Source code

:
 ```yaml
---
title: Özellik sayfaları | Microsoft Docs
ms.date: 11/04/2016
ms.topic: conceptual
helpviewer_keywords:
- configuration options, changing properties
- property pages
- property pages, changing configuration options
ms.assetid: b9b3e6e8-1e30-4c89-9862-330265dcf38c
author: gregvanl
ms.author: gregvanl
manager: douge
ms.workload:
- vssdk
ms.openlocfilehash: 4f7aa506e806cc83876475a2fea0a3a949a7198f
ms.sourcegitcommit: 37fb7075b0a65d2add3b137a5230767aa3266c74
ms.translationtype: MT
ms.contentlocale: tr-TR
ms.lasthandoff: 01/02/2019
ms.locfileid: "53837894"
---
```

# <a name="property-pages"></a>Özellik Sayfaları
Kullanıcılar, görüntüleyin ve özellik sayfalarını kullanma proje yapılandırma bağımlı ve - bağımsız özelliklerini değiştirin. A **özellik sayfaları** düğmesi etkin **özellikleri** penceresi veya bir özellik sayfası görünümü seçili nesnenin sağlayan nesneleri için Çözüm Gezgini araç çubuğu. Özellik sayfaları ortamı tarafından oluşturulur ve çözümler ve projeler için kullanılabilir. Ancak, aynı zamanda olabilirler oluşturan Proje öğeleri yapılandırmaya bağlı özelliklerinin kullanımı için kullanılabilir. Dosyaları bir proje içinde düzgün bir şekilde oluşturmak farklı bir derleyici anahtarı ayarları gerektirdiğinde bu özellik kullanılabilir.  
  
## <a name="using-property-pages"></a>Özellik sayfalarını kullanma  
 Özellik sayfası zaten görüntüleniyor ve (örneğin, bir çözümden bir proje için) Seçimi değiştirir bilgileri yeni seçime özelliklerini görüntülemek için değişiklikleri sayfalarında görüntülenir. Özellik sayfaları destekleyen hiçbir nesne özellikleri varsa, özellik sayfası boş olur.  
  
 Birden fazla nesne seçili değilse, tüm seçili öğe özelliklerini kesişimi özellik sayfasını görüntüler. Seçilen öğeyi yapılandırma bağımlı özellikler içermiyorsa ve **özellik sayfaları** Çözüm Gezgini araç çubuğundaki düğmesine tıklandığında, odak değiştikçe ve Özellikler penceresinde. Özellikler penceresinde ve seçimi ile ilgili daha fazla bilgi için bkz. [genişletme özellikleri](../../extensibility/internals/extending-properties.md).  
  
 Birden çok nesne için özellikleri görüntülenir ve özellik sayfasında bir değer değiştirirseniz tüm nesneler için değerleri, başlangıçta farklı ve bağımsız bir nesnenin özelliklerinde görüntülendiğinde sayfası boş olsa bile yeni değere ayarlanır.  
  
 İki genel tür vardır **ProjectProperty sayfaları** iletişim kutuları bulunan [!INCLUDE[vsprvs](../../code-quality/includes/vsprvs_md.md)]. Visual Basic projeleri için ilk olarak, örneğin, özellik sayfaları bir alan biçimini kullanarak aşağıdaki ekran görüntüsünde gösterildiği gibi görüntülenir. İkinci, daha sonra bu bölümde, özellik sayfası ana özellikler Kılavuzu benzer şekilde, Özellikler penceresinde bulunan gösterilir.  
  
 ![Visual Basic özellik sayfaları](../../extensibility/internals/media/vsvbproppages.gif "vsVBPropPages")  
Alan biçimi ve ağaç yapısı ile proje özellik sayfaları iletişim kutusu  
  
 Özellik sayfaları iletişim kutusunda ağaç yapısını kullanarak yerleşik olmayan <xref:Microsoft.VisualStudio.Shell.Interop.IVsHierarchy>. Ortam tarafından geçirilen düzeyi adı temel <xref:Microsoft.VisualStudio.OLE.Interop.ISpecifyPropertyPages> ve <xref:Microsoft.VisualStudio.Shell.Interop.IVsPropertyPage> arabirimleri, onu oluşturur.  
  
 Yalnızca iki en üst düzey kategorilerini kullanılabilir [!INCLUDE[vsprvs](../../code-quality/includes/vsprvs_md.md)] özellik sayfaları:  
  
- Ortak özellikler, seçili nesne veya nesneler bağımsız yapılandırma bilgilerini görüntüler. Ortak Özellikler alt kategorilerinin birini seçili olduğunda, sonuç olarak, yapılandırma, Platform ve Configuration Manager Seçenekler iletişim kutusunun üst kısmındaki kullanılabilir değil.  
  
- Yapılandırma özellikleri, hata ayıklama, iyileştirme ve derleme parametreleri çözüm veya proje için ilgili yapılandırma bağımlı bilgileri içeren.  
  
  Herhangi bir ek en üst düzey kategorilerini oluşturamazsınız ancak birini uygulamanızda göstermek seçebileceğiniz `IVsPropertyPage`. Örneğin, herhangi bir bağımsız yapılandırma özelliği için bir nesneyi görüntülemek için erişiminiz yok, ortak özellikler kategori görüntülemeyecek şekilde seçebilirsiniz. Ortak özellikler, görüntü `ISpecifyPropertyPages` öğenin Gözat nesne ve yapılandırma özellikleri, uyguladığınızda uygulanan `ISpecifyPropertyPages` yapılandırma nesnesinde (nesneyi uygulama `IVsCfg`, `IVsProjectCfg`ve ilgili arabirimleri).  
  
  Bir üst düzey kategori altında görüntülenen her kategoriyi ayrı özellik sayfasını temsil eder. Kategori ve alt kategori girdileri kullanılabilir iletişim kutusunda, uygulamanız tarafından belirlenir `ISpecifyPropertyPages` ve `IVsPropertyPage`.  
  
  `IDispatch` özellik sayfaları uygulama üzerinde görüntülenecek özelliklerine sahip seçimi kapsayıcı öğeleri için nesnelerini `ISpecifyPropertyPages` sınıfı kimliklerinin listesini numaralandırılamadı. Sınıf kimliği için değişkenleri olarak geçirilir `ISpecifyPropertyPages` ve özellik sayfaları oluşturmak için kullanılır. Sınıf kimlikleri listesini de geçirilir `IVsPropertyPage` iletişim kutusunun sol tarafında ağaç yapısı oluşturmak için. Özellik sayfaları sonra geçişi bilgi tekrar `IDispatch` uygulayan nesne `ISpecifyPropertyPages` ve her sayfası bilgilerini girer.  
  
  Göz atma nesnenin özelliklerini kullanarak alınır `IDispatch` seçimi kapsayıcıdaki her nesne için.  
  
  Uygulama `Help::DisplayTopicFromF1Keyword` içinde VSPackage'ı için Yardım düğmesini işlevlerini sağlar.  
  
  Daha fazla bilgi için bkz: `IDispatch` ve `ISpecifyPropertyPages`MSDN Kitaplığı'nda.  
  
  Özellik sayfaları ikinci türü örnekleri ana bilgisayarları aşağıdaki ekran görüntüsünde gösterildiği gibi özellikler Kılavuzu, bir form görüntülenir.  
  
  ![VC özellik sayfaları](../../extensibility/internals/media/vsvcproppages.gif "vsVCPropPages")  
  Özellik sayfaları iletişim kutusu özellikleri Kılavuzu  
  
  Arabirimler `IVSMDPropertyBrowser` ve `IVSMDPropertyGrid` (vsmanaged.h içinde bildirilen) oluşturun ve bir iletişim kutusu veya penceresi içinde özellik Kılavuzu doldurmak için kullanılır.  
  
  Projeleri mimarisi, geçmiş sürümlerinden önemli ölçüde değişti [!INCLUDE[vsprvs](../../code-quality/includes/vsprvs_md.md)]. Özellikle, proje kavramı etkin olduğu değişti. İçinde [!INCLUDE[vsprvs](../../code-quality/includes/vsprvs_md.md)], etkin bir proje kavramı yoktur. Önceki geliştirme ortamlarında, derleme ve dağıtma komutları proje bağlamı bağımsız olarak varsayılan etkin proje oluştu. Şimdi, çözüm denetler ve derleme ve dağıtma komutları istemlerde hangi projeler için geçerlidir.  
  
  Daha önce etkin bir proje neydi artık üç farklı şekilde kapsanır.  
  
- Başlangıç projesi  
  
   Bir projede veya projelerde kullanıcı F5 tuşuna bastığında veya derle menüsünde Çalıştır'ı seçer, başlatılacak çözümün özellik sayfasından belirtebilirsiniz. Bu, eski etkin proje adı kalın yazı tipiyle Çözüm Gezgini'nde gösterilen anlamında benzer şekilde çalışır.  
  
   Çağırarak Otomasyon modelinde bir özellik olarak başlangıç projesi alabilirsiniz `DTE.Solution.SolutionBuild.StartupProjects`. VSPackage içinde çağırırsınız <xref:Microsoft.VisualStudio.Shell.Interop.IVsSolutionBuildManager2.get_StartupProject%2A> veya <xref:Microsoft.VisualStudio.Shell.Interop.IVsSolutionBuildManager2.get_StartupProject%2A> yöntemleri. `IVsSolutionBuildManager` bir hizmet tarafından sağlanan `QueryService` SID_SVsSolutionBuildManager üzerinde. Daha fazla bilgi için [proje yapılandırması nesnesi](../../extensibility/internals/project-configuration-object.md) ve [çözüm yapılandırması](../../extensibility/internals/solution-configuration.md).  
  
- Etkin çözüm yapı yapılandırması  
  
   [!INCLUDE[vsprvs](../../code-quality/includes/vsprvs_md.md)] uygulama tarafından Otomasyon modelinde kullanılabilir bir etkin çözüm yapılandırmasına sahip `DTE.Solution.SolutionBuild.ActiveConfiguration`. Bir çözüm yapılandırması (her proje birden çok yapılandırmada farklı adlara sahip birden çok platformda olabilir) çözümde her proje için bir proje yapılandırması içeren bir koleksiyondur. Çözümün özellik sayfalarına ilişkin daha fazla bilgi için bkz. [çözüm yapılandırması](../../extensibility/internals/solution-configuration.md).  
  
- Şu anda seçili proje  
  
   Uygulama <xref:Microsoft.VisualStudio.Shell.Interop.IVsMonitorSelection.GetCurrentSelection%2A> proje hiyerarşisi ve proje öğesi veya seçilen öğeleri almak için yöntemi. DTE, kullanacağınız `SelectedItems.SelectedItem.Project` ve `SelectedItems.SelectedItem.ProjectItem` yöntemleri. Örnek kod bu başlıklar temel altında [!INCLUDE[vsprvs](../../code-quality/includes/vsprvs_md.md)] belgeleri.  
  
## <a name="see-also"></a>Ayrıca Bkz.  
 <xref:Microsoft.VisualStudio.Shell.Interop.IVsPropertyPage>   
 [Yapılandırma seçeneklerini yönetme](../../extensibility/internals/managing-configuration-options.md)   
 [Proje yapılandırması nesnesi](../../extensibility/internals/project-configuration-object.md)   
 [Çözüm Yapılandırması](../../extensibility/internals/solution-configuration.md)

• • • • • • •

▶ PROBLEM: In the entries above, which lines hold the word "kullanma"? Copy them out.

▶ SOLUTION TO THIS TASK:
Kullanıcılar, görüntüleyin ve özellik sayfalarını kullanma proje yapılandırma bağımlı ve - bağımsız özelliklerini değiştirin. A **özellik sayfaları** düğmesi etkin **özellikleri** penceresi veya bir özellik sayfası görünümü seçili nesnenin sağlayan nesneleri için Çözüm Gezgini araç çubuğu. Özellik sayfaları ortamı tarafından oluşturulur ve çözümler ve projeler için kullanılabilir. Ancak, aynı zamanda olabilirler oluşturan Proje öğeleri yapılandırmaya bağlı özelliklerinin kullanımı için kullanılabilir. Dosyaları bir proje içinde düzgün bir şekilde oluşturmak farklı bir derleyici anahtarı ayarları gerektirdiğinde bu özellik kullanılabilir.  
## <a name="using-property-pages"></a>Özellik sayfalarını kullanma  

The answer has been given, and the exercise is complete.